__What is being asked__: The line containing "## Attribute Reference" marks the start; please restate exactly that line and only the lines following it through the end of the material below.

__Data in this exercise__:
/---

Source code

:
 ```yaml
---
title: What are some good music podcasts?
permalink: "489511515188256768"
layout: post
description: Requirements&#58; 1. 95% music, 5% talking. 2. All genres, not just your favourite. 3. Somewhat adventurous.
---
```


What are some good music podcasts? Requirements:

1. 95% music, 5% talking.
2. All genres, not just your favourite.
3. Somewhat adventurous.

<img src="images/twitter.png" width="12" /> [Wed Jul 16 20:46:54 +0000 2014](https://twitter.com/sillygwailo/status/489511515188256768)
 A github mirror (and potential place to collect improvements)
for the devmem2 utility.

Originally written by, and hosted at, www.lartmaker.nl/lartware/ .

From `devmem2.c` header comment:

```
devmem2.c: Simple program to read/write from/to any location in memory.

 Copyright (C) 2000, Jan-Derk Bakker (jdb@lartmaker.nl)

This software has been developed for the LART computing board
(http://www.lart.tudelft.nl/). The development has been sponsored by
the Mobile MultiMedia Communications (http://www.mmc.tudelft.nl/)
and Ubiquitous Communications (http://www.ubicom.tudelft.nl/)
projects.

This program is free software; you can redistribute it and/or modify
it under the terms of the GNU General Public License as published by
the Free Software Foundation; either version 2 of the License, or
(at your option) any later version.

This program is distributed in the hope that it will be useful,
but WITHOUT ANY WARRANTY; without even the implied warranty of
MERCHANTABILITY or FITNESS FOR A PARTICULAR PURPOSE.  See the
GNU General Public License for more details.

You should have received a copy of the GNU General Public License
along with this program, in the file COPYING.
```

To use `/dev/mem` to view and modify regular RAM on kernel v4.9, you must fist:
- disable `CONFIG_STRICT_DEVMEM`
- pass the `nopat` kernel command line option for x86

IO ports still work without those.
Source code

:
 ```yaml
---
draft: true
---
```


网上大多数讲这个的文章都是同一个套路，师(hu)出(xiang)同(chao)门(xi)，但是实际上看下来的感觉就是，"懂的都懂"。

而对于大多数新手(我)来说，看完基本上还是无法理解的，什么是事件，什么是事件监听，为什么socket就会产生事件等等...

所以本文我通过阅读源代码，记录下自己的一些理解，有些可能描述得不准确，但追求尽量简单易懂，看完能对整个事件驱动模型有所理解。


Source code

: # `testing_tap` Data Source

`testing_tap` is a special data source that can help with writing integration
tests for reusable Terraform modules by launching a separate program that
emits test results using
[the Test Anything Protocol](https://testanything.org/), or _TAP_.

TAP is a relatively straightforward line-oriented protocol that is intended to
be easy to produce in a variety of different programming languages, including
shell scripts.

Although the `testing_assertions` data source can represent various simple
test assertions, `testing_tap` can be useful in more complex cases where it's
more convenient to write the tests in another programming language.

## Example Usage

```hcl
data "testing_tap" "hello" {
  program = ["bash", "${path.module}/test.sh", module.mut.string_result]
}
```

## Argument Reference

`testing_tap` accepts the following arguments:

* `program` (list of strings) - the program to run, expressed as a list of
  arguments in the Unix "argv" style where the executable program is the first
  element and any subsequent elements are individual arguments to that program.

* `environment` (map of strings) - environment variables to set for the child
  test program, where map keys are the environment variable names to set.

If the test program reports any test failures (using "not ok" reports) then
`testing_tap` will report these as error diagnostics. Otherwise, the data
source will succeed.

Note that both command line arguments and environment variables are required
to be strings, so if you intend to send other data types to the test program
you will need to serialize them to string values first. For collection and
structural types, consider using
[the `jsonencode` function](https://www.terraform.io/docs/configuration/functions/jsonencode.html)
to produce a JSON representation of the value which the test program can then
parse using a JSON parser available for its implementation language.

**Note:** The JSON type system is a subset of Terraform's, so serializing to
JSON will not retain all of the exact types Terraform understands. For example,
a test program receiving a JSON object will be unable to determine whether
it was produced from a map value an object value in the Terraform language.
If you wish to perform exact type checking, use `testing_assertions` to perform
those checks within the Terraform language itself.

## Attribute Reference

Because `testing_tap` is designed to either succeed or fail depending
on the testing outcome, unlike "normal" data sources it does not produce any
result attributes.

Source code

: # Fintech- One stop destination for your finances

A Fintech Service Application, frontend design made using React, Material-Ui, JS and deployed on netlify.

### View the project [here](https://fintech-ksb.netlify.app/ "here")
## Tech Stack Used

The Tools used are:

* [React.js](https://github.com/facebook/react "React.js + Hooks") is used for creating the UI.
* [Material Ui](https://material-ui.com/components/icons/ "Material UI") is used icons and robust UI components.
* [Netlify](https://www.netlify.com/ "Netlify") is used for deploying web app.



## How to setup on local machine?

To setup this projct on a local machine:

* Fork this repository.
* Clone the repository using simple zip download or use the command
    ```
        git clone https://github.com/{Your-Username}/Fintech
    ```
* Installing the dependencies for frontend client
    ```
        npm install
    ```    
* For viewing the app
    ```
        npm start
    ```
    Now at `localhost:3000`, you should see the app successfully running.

\---

__Problem solution__:
## Attribute Reference

Because `testing_tap` is designed to either succeed or fail depending
on the testing outcome, unlike "normal" data sources it does not produce any
result attributes.

Source code

: # Fintech- One stop destination for your finances

A Fintech Service Application, frontend design made using React, Material-Ui, JS and deployed on netlify.

### View the project [here](https://fintech-ksb.netlify.app/ "here")
## Tech Stack Used

The Tools used are:

* [React.js](https://github.com/facebook/react "React.js + Hooks") is used for creating the UI.
* [Material Ui](https://material-ui.com/components/icons/ "Material UI") is used icons and robust UI components.
* [Netlify](https://www.netlify.com/ "Netlify") is used for deploying web app.



## How to setup on local machine?

To setup this projct on a local machine:

* Fork this repository.
* Clone the repository using simple zip download or use the command
    ```
        git clone https://github.com/{Your-Username}/Fintech
    ```
* Installing the dependencies for frontend client
    ```
        npm install
    ```    
* For viewing the app
    ```
        npm start
    ```
    Now at `localhost:3000`, you should see the app successfully running.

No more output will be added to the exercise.